Task statement: Return each line below exactly as it reads, and omit any image in it.

• • • • • • •

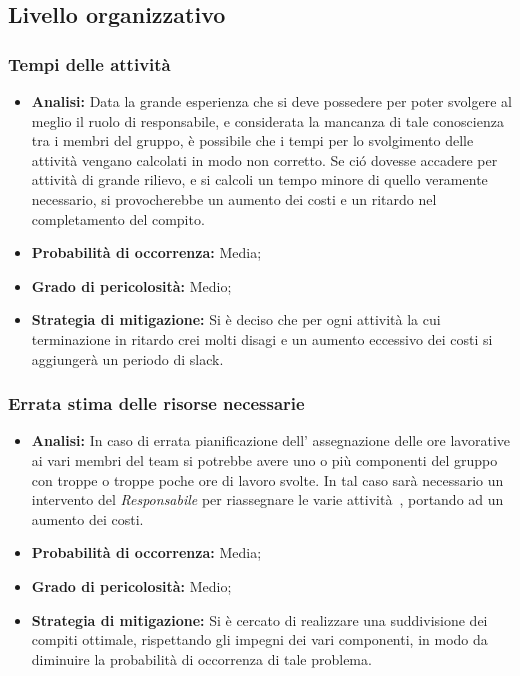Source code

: \subsection{Livello organizzativo}
\subsubsection{Tempi delle attività}
	\begin{itemize}
	\item \textbf{Analisi: }Data la grande esperienza che si deve possedere per poter svolgere al meglio il ruolo di responsabile, e considerata la mancanza di tale conoscienza tra i membri del gruppo, è possibile che i tempi per lo svolgimento delle attività vengano calcolati in modo non corretto. Se ci\'o dovesse accadere per attività di grande rilievo, e si calcoli un tempo minore di quello veramente necessario, si provocherebbe un aumento dei costi e un ritardo nel completamento del compito.
	\item \textbf{Probabilità di occorrenza:} Media;
	\item \textbf{Grado di pericolosità:} Medio;
	\item \textbf{Strategia di mitigazione: }Si è deciso che per ogni attività la cui terminazione in ritardo crei molti disagi e un aumento eccessivo dei costi si aggiungerà un periodo di slack.
	\end{itemize}
\subsubsection{Errata stima delle risorse necessarie}
	\begin{itemize}
	\item \textbf{Analisi: }In caso di errata pianificazione dell' assegnazione delle ore lavorative ai vari membri del team si potrebbe avere uno o più componenti del gruppo con troppe o troppe poche ore di lavoro svolte. In tal caso sarà necessario un intervento del \textit{Responsabile} per riassegnare le varie attività~, portando ad un aumento dei costi.
	\item \textbf{Probabilità di occorrenza:} Media;
	\item \textbf{Grado di pericolosità:} Medio;
	\item \textbf{Strategia di mitigazione: }Si è cercato di realizzare una suddivisione dei compiti ottimale, rispettando gli impegni dei vari componenti, in modo da diminuire la probabilità di occorrenza di tale problema.
	\end{itemize}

• • • • • • •

Response below:
Source code

: \subsection{Livello organizzativo}
\subsubsection{Tempi delle attività}
	\begin{itemize}
	\item \textbf{Analisi: }Data la grande esperienza che si deve possedere per poter svolgere al meglio il ruolo di responsabile, e considerata la mancanza di tale conoscienza tra i membri del gruppo, è possibile che i tempi per lo svolgimento delle attività vengano calcolati in modo non corretto. Se ci\'o dovesse accadere per attività di grande rilievo, e si calcoli un tempo minore di quello veramente necessario, si provocherebbe un aumento dei costi e un ritardo nel completamento del compito.
	\item \textbf{Probabilità di occorrenza:} Media;
	\item \textbf{Grado di pericolosità:} Medio;
	\item \textbf{Strategia di mitigazione: }Si è deciso che per ogni attività la cui terminazione in ritardo crei molti disagi e un aumento eccessivo dei costi si aggiungerà un periodo di slack.
	\end{itemize}
\subsubsection{Errata stima delle risorse necessarie}
	\begin{itemize}
	\item \textbf{Analisi: }In caso di errata pianificazione dell' assegnazione delle ore lavorative ai vari membri del team si potrebbe avere uno o più componenti del gruppo con troppe o troppe poche ore di lavoro svolte. In tal caso sarà necessario un intervento del \textit{Responsabile} per riassegnare le varie attività~, portando ad un aumento dei costi.
	\item \textbf{Probabilità di occorrenza:} Media;
	\item \textbf{Grado di pericolosità:} Medio;
	\item \textbf{Strategia di mitigazione: }Si è cercato di realizzare una suddivisione dei compiti ottimale, rispettando gli impegni dei vari componenti, in modo da diminuire la probabilità di occorrenza di tale problema.
	\end{itemize}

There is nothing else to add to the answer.